ORA India 2025 Fellow
Mumbai, Maharashtra
Project: Reintegration and rehabilitation interventions for women affected by the criminal justice system.
Collaborating with women affected by the criminal justice system to create innovative models and academic programs for their social reintegration.
Sharon Menezes collaborates with marginalized communities, paraprofessionals, and field social workers to create models for the social re-entry of women who are processed by the criminal justice system as victims or offenders. These include women attempting to exit commercial sexual exploitation, female prisoners, and women in shelter homes and other custodial centres.
As an assistant professor at the Centre for Criminology and Justice (CCJ), School of Social Work (SSW), Tata Institute of Social Sciences (TISS), Mumbai, Sharon has been a leader at Prayas, a field action project of CCJ, TISS, for 30 years.

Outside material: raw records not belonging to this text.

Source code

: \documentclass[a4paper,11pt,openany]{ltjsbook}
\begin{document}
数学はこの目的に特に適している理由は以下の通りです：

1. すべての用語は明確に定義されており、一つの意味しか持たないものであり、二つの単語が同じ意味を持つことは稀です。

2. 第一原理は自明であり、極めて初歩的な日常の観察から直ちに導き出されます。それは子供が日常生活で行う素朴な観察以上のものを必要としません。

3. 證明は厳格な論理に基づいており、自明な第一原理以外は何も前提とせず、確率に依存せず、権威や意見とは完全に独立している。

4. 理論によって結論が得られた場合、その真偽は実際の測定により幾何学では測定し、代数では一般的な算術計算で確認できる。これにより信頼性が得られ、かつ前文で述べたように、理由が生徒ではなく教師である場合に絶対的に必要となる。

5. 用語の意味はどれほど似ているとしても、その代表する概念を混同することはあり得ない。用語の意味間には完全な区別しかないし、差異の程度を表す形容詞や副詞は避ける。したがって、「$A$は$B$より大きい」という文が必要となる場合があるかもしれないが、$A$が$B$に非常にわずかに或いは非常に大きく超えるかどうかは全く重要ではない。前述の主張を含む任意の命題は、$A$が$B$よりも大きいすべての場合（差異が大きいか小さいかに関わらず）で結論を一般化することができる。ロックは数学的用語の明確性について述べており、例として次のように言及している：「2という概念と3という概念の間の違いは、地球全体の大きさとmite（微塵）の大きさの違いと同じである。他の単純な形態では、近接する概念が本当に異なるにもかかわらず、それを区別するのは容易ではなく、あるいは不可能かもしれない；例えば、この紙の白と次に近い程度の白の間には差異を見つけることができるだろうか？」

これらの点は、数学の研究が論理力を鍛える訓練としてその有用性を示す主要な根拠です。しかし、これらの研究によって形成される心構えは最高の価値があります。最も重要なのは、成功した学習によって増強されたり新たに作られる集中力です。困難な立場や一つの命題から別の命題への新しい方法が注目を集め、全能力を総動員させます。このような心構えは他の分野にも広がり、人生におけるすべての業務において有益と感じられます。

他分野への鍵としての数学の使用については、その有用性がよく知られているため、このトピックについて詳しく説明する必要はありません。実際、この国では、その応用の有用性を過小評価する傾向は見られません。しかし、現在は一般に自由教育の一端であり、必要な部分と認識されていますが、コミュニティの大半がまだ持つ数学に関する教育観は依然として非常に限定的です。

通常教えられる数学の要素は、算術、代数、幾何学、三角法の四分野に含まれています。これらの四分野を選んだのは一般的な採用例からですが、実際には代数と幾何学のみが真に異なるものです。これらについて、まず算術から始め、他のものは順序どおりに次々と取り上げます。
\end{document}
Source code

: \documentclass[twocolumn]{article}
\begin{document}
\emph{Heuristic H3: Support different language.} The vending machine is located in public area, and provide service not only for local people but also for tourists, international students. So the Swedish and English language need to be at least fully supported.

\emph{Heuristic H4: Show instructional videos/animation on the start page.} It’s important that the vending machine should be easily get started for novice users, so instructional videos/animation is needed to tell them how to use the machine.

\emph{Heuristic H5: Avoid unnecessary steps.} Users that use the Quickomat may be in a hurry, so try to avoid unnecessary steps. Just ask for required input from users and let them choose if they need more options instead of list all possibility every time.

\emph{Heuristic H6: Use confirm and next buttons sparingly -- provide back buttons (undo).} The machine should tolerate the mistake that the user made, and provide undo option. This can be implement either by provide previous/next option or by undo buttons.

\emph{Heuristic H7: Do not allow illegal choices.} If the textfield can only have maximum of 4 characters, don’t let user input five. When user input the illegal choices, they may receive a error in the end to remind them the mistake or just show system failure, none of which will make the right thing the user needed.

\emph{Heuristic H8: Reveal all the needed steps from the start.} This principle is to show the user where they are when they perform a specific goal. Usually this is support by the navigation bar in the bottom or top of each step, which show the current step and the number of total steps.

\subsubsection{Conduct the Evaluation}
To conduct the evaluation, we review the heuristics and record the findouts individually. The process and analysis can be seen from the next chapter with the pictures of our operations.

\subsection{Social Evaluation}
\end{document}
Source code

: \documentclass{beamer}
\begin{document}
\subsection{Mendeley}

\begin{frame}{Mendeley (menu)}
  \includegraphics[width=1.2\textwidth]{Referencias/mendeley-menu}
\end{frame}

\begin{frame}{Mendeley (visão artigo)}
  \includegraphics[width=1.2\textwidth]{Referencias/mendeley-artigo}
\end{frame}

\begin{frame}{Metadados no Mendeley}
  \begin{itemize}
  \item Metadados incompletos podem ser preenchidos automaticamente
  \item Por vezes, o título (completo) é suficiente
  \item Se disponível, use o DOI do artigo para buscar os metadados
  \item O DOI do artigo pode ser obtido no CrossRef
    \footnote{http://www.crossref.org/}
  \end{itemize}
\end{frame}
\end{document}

At Prayas, she and her team have innovated long-term reintegration and rehabilitation interventions for more than 20,000 women affected by the criminal justice system. These range from legal counselling, family strengthening, livelihood linkages, access to education, and building community allyship to prevent the next generation from being processed by the CJ system.
Inspired by the lived experiences of women and field-based social workers and paraprofessionals, Sharon has designed India’s first academic course on Social Re-entry of Criminal Justice-Affected Populations. The course demonstrates “Indigenous pedagogical frameworks” for social work education, where the field serves as the site for curriculum development.
“The ORA Fellowship is an acknowledgment of the resilience and unheard voices of women and youth struggling to move away from crime, commercial sex, and destitution. It also recognises social workers who co-travel with affected people as they reconstruct their lives in safe and crime-free environs. The Fellowship offers impetus to these journeys – that co-construct indigenous knowledge about criminal justice social work in the Indian context.”